(Stored data entries)
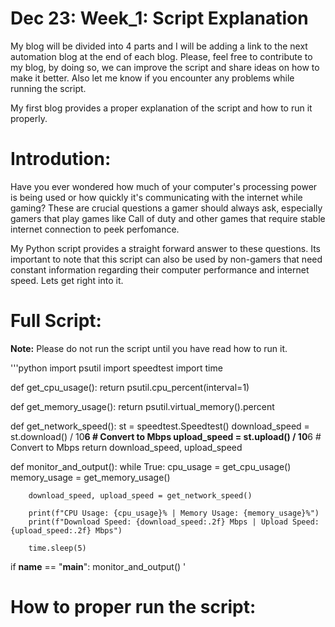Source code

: # Dec 23: Week_1: Script Explanation

My blog will be divided into 4 parts and I will be adding a link to the next automation blog at the end of each blog. Please, feel free to contribute to my blog, by doing so, we can improve the script and share ideas on how to make it better. Also let me know if you encounter any problems while running the script.

My first blog provides a proper explanation of the script and how to run it properly. 

# Introdution:
Have you ever wondered how much of your computer's processing power is being used or how quickly it's communicating with the internet while gaming? These are crucial questions a gamer should always ask, especially gamers that play games like Call of duty and other games that require stable internet connection to peek perfomance.

My Python script provides a straight forward answer to these questions. Its important to note that this script can also be used by non-gamers that need constant information regarding their computer performance and internet speed. Lets get right into it.

# Full Script:
**Note:** Please do not run the script until you have read how to run it.

'''python
import psutil
import speedtest
import time

def get_cpu_usage():
    return psutil.cpu_percent(interval=1)

def get_memory_usage():
    return psutil.virtual_memory().percent

def get_network_speed():
    st = speedtest.Speedtest()
    download_speed = st.download() / 10**6  # Convert to Mbps
    upload_speed = st.upload() / 10**6  # Convert to Mbps
    return download_speed, upload_speed

def monitor_and_output():
    while True:
        cpu_usage = get_cpu_usage()
        memory_usage = get_memory_usage()
        
        download_speed, upload_speed = get_network_speed()
  
        print(f"CPU Usage: {cpu_usage}% | Memory Usage: {memory_usage}%")
        print(f"Download Speed: {download_speed:.2f} Mbps | Upload Speed: {upload_speed:.2f} Mbps")

        time.sleep(5)

if __name__ == "__main__":
    monitor_and_output() '

# How to proper run the script:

_EXERCISE OBJECTIVE_:
Write out the lines above exactly, but only from the one containing "upload_speed = st.upload()" through the last one.

_YOUR SOLUTION_:
    upload_speed = st.upload() / 10**6  # Convert to Mbps
    return download_speed, upload_speed

def monitor_and_output():
    while True:
        cpu_usage = get_cpu_usage()
        memory_usage = get_memory_usage()
        
        download_speed, upload_speed = get_network_speed()
  
        print(f"CPU Usage: {cpu_usage}% | Memory Usage: {memory_usage}%")
        print(f"Download Speed: {download_speed:.2f} Mbps | Upload Speed: {upload_speed:.2f} Mbps")

        time.sleep(5)

if __name__ == "__main__":
    monitor_and_output() '

# How to proper run the script:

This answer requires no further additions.